She kept this up for the whole of 2011. In January 2012 we rented an apartment in Santos for Denise to live in when she was with Rodrygo. I was 27, so I had to keep playing to provide for the family. Rodrygo and I had always been so close, but for the next five years … man, we didn’t see each other a lot. He would stay with me during the summer break, and when he was about to go back he didn’t want to. Not even for football.

We both cried a lot. I would wave goodbye when he was on the bus, and I could see that he was pissed off. Sometimes he didn’t wave back.

Rodrygo

It went on for too long. I had this dream that we would always stay together. At that age, there are important things happening in your life, but my dad was always far away. And yeah, I understood. He had to provide. My parents always told me it was gonna be worth it. But whenever we said goodbye, I was like, Damn, I don’t want to do this anymore. I don’t want my life to be like this.

Eric

People told me I was crazy to leave my son in another city. I would tell them, “Yeah, but I have a Rodrygo at home.” You understand? I played for some of the best teams — I knew what a special talent he had.

But hey, don’t take it from me. Let me give the word to a guy who was there at Santos. Luciano, over to you….
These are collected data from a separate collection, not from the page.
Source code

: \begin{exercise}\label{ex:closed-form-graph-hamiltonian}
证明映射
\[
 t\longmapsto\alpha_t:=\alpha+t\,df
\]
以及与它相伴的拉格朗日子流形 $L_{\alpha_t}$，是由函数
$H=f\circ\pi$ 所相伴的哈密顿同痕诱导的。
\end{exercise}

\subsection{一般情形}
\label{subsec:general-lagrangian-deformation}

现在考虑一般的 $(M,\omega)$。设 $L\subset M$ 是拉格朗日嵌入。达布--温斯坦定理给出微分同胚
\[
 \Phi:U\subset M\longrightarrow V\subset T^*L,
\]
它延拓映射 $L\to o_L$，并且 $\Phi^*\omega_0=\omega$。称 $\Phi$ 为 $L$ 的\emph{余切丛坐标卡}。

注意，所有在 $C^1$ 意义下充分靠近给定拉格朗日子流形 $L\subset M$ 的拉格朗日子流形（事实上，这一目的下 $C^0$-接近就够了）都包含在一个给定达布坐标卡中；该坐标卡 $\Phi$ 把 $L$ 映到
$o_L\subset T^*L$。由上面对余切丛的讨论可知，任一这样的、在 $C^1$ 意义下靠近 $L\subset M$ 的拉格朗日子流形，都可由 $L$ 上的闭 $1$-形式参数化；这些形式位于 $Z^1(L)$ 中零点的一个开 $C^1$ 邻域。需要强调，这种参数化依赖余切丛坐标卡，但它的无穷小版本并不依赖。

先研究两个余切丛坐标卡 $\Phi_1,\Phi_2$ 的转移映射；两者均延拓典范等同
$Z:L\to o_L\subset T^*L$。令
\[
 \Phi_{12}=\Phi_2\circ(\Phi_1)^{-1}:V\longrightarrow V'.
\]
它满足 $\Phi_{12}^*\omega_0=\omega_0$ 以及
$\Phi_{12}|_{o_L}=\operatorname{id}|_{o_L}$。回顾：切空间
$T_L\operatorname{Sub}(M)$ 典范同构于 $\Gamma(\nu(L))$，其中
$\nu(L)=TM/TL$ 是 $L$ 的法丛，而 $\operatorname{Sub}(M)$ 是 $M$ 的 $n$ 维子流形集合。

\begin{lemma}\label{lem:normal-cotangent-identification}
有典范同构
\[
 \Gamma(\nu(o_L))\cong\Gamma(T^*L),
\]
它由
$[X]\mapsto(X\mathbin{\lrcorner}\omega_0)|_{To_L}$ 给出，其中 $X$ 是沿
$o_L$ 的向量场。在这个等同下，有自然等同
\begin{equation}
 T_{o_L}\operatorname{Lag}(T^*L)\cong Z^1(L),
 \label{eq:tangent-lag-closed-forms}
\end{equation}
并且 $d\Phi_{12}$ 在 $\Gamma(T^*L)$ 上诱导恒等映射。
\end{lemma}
Luciano Santos, Rodrygo’s youth coach at Santos

He was absurd. In futsal I think he was better than Neymar. Nutmegs, feints, flick-overs … it was obscene. Our team won three U11 Paulista championships in a row. When Rodrygo stepped up to the older age groups, the club directors told me to go with him. During the seven years we spent together, I saw him more than my own children.

Rodrygo

Everybody talked about the generations of the past: Pelé, Neymar, Robinho, Ganso … now they were saying I was the new raio, the latest thunderbolt that had struck down at Santos. Every year my parents and I would write down our targets, and then it would go even better. That team broke a lot of records.

Coach Luciano

At the start Rodrygo struggled with his temper. When you have his talent, you get kicked a lot. Even parents and coaches would swear at him. Sometimes he got sent off, other times he exploded in a good way. I remember we were playing a U12 game against Cotia and their coach started talking trash.

“You’re no good, you’re a show-off.” Whatever.
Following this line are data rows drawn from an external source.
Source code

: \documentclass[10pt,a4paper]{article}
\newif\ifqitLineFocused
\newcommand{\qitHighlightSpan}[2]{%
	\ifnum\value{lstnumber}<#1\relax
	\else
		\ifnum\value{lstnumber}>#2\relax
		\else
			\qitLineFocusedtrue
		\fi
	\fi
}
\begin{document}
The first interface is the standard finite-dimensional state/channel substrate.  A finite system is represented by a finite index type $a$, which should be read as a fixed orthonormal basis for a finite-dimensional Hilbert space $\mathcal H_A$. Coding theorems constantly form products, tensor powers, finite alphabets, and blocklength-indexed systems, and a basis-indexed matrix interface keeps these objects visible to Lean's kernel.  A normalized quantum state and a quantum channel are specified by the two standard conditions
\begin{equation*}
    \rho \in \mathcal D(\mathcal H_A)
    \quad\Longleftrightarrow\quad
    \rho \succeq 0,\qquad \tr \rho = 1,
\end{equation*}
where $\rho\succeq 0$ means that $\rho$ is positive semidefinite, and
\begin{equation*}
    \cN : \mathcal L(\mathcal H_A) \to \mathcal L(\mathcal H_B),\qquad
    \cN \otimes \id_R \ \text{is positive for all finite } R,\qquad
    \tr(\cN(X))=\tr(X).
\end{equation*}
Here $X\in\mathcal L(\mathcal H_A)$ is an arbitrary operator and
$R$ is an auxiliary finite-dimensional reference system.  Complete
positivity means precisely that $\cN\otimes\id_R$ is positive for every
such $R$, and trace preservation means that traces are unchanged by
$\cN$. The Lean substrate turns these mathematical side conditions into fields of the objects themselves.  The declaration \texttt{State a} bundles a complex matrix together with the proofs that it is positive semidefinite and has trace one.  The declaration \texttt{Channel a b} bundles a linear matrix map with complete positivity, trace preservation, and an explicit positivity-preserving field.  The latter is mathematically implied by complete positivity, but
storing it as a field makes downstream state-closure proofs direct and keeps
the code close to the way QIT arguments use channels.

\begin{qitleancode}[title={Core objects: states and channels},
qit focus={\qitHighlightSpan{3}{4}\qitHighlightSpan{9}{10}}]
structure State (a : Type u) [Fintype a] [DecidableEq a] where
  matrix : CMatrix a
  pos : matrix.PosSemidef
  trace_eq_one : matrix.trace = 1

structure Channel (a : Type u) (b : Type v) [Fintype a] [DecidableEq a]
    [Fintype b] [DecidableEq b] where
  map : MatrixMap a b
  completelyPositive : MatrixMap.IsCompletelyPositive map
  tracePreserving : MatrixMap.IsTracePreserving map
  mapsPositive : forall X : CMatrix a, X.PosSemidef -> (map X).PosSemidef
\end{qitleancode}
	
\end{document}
I was like, Poor guy, he’s messing with the wrong kid.

Rodrygo got the ball inside his own half and danced past one, two, three players … whoever got in his way, he dribbled. He scored. Then he ran all the way over to the Cotia bench and found the coach.

He was like, “WHAT did you say? WHAT did you call me?? Who’s laughing now???”
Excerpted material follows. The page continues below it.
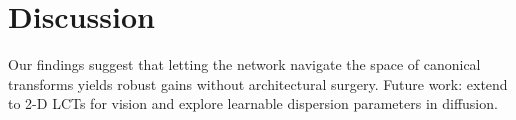 \section{Discussion}
Our findings suggest that letting the network navigate the space of canonical transforms yields robust gains without architectural surgery.  Future work: extend to 2-D LCTs for vision and explore learnable dispersion parameters in diffusion.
Afterwards I asked Rodrygo, “Why did you tell the coach that? That’s not cool.”

Rodrygo was like, “He was having a go at me!!”

I said, “Kid, if you score goals like that every time someone shouts at you, I will start having a go at you as well. Do you want that?”

Hahaha. He just laughed and said, “No need, Coach. No need.”

Rodrygo

I was a little crazy. In Osasco my mum put up a list of rules on the inside of the front door like they were the Ten Commandments. Don’t curse. Treat everyone well. Say hello to everyone you meet. Every day I’d look at that list. If I broke a rule, she would get angry. Now I feel bad if I don’t say hello to someone, but as a young player … yeah, I lost it. I even got angry at one of our coaches.

One time I was in the canteen and the fitness coach of the U15s came in. (Bolinha, if you’re reading this, a hug!) There was liver on the menu. This is a thing in Brazil, but to me? Liver??

No way.

I looked at it. I’m not having this.

So I loaded up on rice, beans and corn. A kid’s plate. Bolinha came in — actually he wasn’t even my coach yet, cause I was with the U13s … but he looked at my plate and went, “Are you f***ing kidding me?”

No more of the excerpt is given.